Comparing each pixel gray value with the final pixel gray value in the window, wherein if the pixel gray value is larger than or equal to the final pixel gray value, setting 0, otherwise setting 1, and the formula is as follows:
Figure BDA0004016026330000022
Figure BDA0004016026330000031
wherein the method comprises the steps of
Figure BDA0004016026330000032
For character string connecting function, I census (p) the final pixel gray value obtained, I (q) represents the gray value of the other pixels in the initial window except the gray value of the central pixel, C s (p) is a bit string generated after window transformation;
(3) The SAD algorithm is fused with the modified Census algorithm: the SAD algorithm is a local stereo matching algorithm, the matching cost is realized by calculating the sum of absolute value differences of left and right pixel blocks at corresponding positions in an initial window, and the SAD algorithm cost formula is as follows:
Figure BDA0004016026330000033
wherein C is sad (x, y, d) is the SAD cost value at the (x, y) point;
since the SAD algorithm is different from Census result scale, the results of both algorithms are now normalized to the same result interval, and the normalization formula is as follows:
Figure BDA0004016026330000034
/>
where ω represents the cost value and λ is the control parameter, any cost value can be normalized to a range of [0,1] by this function.

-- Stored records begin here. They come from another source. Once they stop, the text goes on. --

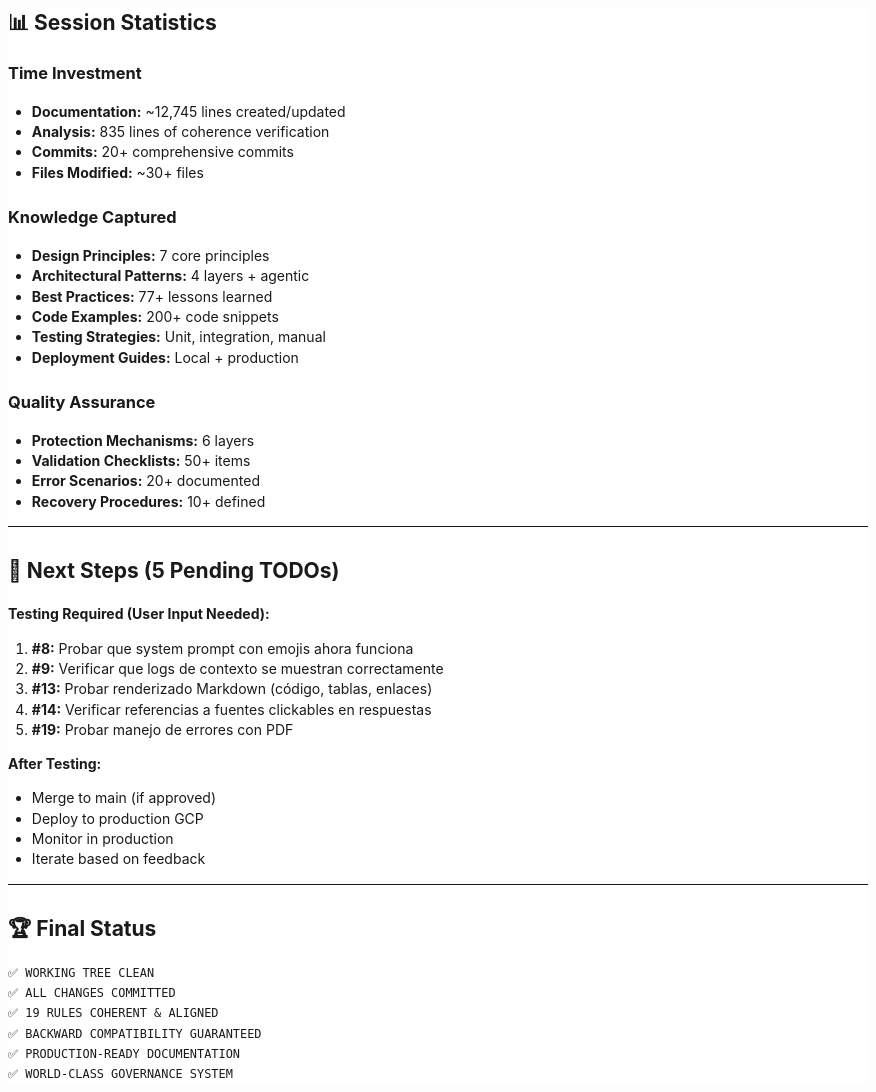 
## 📊 Session Statistics

### **Time Investment**
- **Documentation:** ~12,745 lines created/updated
- **Analysis:** 835 lines of coherence verification
- **Commits:** 20+ comprehensive commits
- **Files Modified:** ~30+ files

### **Knowledge Captured**
- **Design Principles:** 7 core principles
- **Architectural Patterns:** 4 layers + agentic
- **Best Practices:** 77+ lessons learned
- **Code Examples:** 200+ code snippets
- **Testing Strategies:** Unit, integration, manual
- **Deployment Guides:** Local + production

### **Quality Assurance**
- **Protection Mechanisms:** 6 layers
- **Validation Checklists:** 50+ items
- **Error Scenarios:** 20+ documented
- **Recovery Procedures:** 10+ defined

---

## 🎯 Next Steps (5 Pending TODOs)

**Testing Required (User Input Needed):**

1. **#8:** Probar que system prompt con emojis ahora funciona
2. **#9:** Verificar que logs de contexto se muestran correctamente
3. **#13:** Probar renderizado Markdown (código, tablas, enlaces)
4. **#14:** Verificar referencias a fuentes clickables en respuestas
5. **#19:** Probar manejo de errores con PDF

**After Testing:**
- Merge to main (if approved)
- Deploy to production GCP
- Monitor in production
- Iterate based on feedback

---

## 🏆 Final Status

```
✅ WORKING TREE CLEAN
✅ ALL CHANGES COMMITTED
✅ 19 RULES COHERENT & ALIGNED
✅ BACKWARD COMPATIBILITY GUARANTEED
✅ PRODUCTION-READY DOCUMENTATION
✅ WORLD-CLASS GOVERNANCE SYSTEM
```

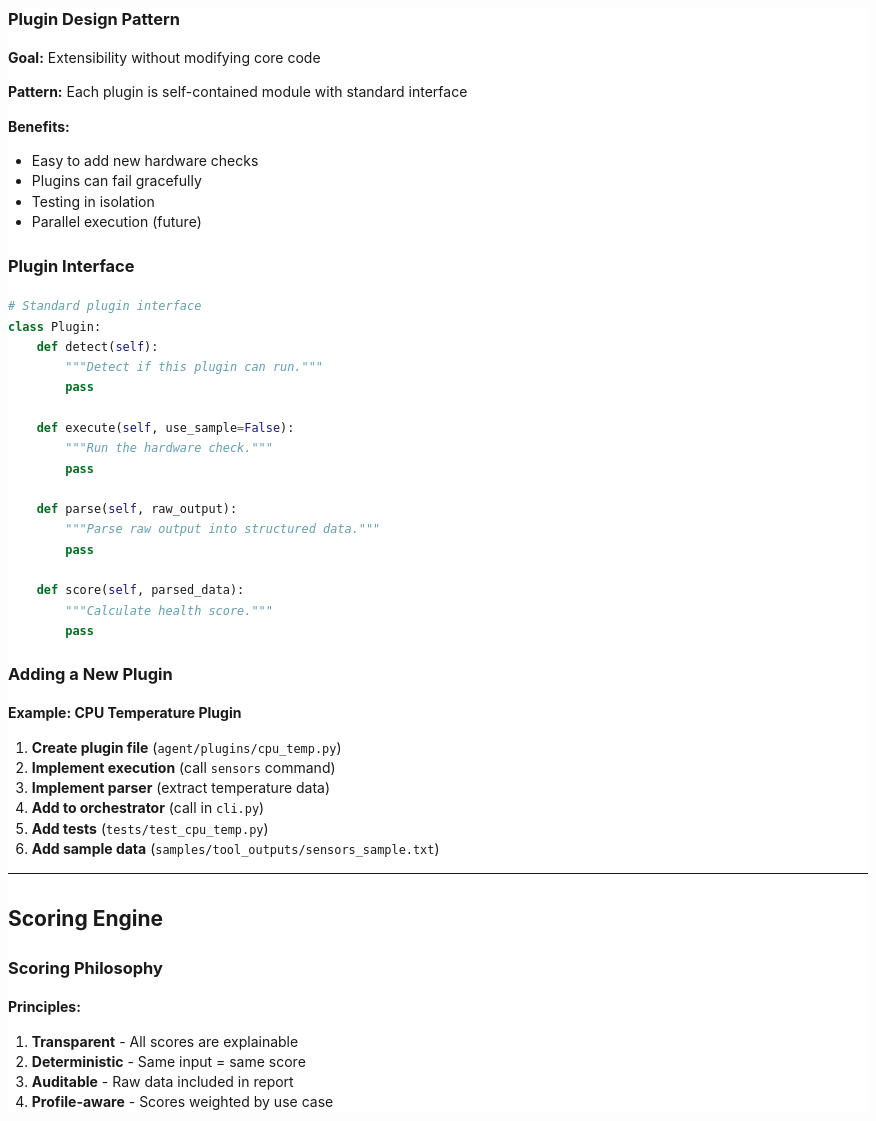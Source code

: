 ### Plugin Design Pattern

**Goal:** Extensibility without modifying core code

**Pattern:** Each plugin is self-contained module with standard interface

**Benefits:**
- Easy to add new hardware checks
- Plugins can fail gracefully
- Testing in isolation
- Parallel execution (future)

### Plugin Interface

```python
# Standard plugin interface
class Plugin:
    def detect(self):
        """Detect if this plugin can run."""
        pass
    
    def execute(self, use_sample=False):
        """Run the hardware check."""
        pass
    
    def parse(self, raw_output):
        """Parse raw output into structured data."""
        pass
    
    def score(self, parsed_data):
        """Calculate health score."""
        pass
```

### Adding a New Plugin

**Example: CPU Temperature Plugin**

1. **Create plugin file** (`agent/plugins/cpu_temp.py`)
2. **Implement execution** (call `sensors` command)
3. **Implement parser** (extract temperature data)
4. **Add to orchestrator** (call in `cli.py`)
5. **Add tests** (`tests/test_cpu_temp.py`)
6. **Add sample data** (`samples/tool_outputs/sensors_sample.txt`)

---

## Scoring Engine

### Scoring Philosophy

**Principles:**
1. **Transparent** - All scores are explainable
2. **Deterministic** - Same input = same score
3. **Auditable** - Raw data included in report
4. **Profile-aware** - Scores weighted by use case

Finally, the matching cost calculation formula after the SAD algorithm and the modified Census algorithm are fused is as follows:
C sadCensus (p,d)=ρ(C F (p,d),λ F )+ρ(C sad (p,d),λ SAD )
(4) Cost aggregation: performing cost aggregation by adopting a method of a crisscross domain;
(5) Parallax calculation: performing parallax calculation by adopting a winner general eating algorithm, performing similarity comparison on all target points and corresponding points, and selecting parallax corresponding to the minimum cost value as an optimal time difference;
(6) Parallax optimization: and processing the error points matched with the generated parallax images, which are blocked, low-texture and parallax discontinuous points by adopting left-right consistency detection, and performing filtering processing on the parallax images after parallax optimization by using a mean filtering algorithm, so that the influence of noise on the parallax images is reduced.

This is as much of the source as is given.